SOURCE MATERIAL Block Start

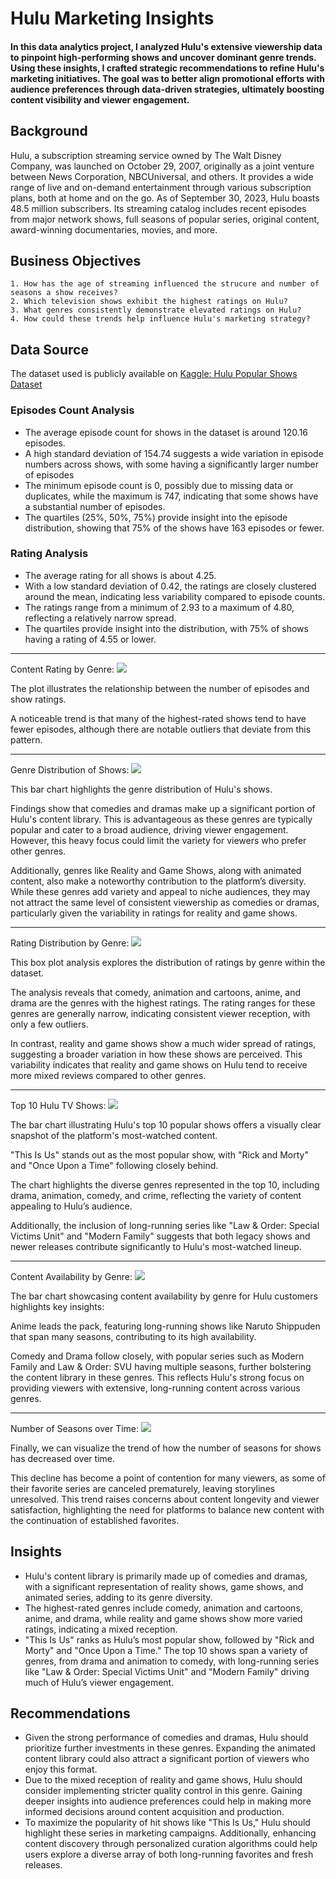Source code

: # Hulu Marketing Insights
#### In this data analytics project, I analyzed Hulu's extensive viewership data to pinpoint high-performing shows and uncover dominant genre trends. Using these insights, I crafted strategic recommendations to refine Hulu's marketing initiatives. The goal was to better align promotional efforts with audience preferences through data-driven strategies, ultimately boosting content visibility and viewer engagement.


## Background

Hulu, a subscription streaming service owned by The Walt Disney Company, was launched on October 29, 2007, originally as a joint venture between News Corporation, NBCUniversal, and others. It provides a wide range of live and on-demand entertainment through various subscription plans, both at home and on the go. As of September 30, 2023, Hulu boasts 48.5 million subscribers. Its streaming catalog includes recent episodes from major network shows, full seasons of popular series, original content, award-winning documentaries, movies, and more.


## Business Objectives

    1. How has the age of streaming influenced the strucure and number of seasons a show receives?
    2. Which television shows exhibit the highest ratings on Hulu?
    3. What genres consistently demonstrate elevated ratings on Hulu?
    4. How could these trends help influence Hulu's marketing strategy?
     


## Data Source

The dataset used is publicly available on [Kaggle: Hulu Popular Shows Dataset](https://www.kaggle.com/datasets/thedevastator/hulu-popular-shows-dataset)



### Episodes Count Analysis

* The average episode count for shows in the dataset is around 120.16 episodes.
* A high standard deviation of 154.74 suggests a wide variation in episode numbers across shows, with some having a significantly larger number of episodes
* The minimum episode count is 0, possibly due to missing data or duplicates, while the maximum is 747, indicating that some shows have a substantial number of episodes.
* The quartiles (25%, 50%, 75%) provide insight into the episode distribution, showing that 75% of the shows have 163 episodes or fewer.

### Rating Analysis

* The average rating for all shows is about 4.25.
* With a low standard deviation of 0.42, the ratings are closely clustered around the mean, indicating less variability compared to episode counts.
* The ratings range from a minimum of 2.93 to a maximum of 4.80, reflecting a relatively narrow spread.
* The quartiles provide insight into the distribution, with 75% of shows having a rating of 4.55 or lower.

***
Content Rating by Genre:
![](./images/episodes-rating.png)

The plot illustrates the relationship between the number of episodes and show ratings.

A noticeable trend is that many of the highest-rated shows tend to have fewer episodes, although there are notable outliers that deviate from this pattern.

***
Genre Distribution of Shows:
![](./images/genre-dist.png)

This bar chart highlights the genre distribution of Hulu's shows.

Findings show that comedies and dramas make up a significant portion of Hulu's content library. This is advantageous as these genres are typically popular and cater to a broad audience, driving viewer engagement. However, this heavy focus could limit the variety for viewers who prefer other genres.
    
Additionally, genres like Reality and Game Shows, along with animated content, also make a noteworthy contribution to the platform’s diversity. While these genres add variety and appeal to niche audiences, they may not attract the same level of consistent viewership as comedies or dramas, particularly given the variability in ratings for reality and game shows.


***
Rating Distribution by Genre:
![](./images/rating-dist-genre.png)

This box plot analysis explores the distribution of ratings by genre within the dataset.

The analysis reveals that comedy, animation and cartoons, anime, and drama are the genres with the highest ratings. The rating ranges for these genres are generally narrow, indicating consistent viewer reception, with only a few outliers.

In contrast, reality and game shows show a much wider spread of ratings, suggesting a broader variation in how these shows are perceived. This variability indicates that reality and game shows on Hulu tend to receive more mixed reviews compared to other genres.


***
Top 10 Hulu TV Shows:
![](./images/top10.png)

The bar chart illustrating Hulu's top 10 popular shows offers a visually clear snapshot of the platform's most-watched content.

"This Is Us" stands out as the most popular show, with "Rick and Morty" and "Once Upon a Time" following closely behind.

The chart highlights the diverse genres represented in the top 10, including drama, animation, comedy, and crime, reflecting the variety of content appealing to Hulu’s audience.

Additionally, the inclusion of long-running series like "Law & Order: Special Victims Unit" and "Modern Family" suggests that both legacy shows and newer releases contribute significantly to Hulu's most-watched lineup.

***
Content Availability by Genre:
![](./images/episodes-genre.png)

The bar chart showcasing content availability by genre for Hulu customers highlights key insights:

Anime leads the pack, featuring long-running shows like Naruto Shippuden that span many seasons, contributing to its high availability.

Comedy and Drama follow closely, with popular series such as Modern Family and Law & Order: SVU having multiple seasons, further bolstering the content library in these genres. This reflects Hulu's strong focus on providing viewers with extensive, long-running content across various genres.

***
Number of Seasons over Time:
![](./images/seasons-time.png)

Finally, we can visualize the trend of how the number of seasons for shows has decreased over time.

This decline has become a point of contention for many viewers, as some of their favorite series are canceled prematurely, leaving storylines unresolved. This trend raises concerns about content longevity and viewer satisfaction, highlighting the need for platforms to balance new content with the continuation of established favorites.



## Insights

* Hulu's content library is primarily made up of comedies and dramas, with a significant representation of reality shows, game shows, and animated series, adding to its genre diversity.
* The highest-rated genres include comedy, animation and cartoons, anime, and drama, while reality and game shows show more varied ratings, indicating a mixed reception.
* "This Is Us" ranks as Hulu’s most popular show, followed by "Rick and Morty" and "Once Upon a Time." The top 10 shows span a variety of genres, from drama and animation to comedy, with long-running series like "Law & Order: Special Victims Unit" and "Modern Family" driving much of Hulu’s viewer engagement.

## Recommendations

* Given the strong performance of comedies and dramas, Hulu should prioritize further investments in these genres. Expanding the animated content library could also attract a significant portion of viewers who enjoy this format.
* Due to the mixed reception of reality and game shows, Hulu should consider implementing stricter quality control in this genre. Gaining deeper insights into audience preferences could help in making more informed decisions around content acquisition and production.
* To maximize the popularity of hit shows like "This Is Us," Hulu should highlight these series in marketing campaigns. Additionally, enhancing content discovery through personalized curation algorithms could help users explore a diverse array of both long-running favorites and fresh releases.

SOURCE MATERIAL Block End

WHAT NEEDS TO BE DONE :: From the records above, copy out the line with "### Rating Analysis", the line with "The plot illustrates", and every line between them, word for word.

TASK SOLUTION ::
### Rating Analysis

* The average rating for all shows is about 4.25.
* With a low standard deviation of 0.42, the ratings are closely clustered around the mean, indicating less variability compared to episode counts.
* The ratings range from a minimum of 2.93 to a maximum of 4.80, reflecting a relatively narrow spread.
* The quartiles provide insight into the distribution, with 75% of shows having a rating of 4.55 or lower.

***
Content Rating by Genre:
![](./images/episodes-rating.png)

The plot illustrates the relationship between the number of episodes and show ratings.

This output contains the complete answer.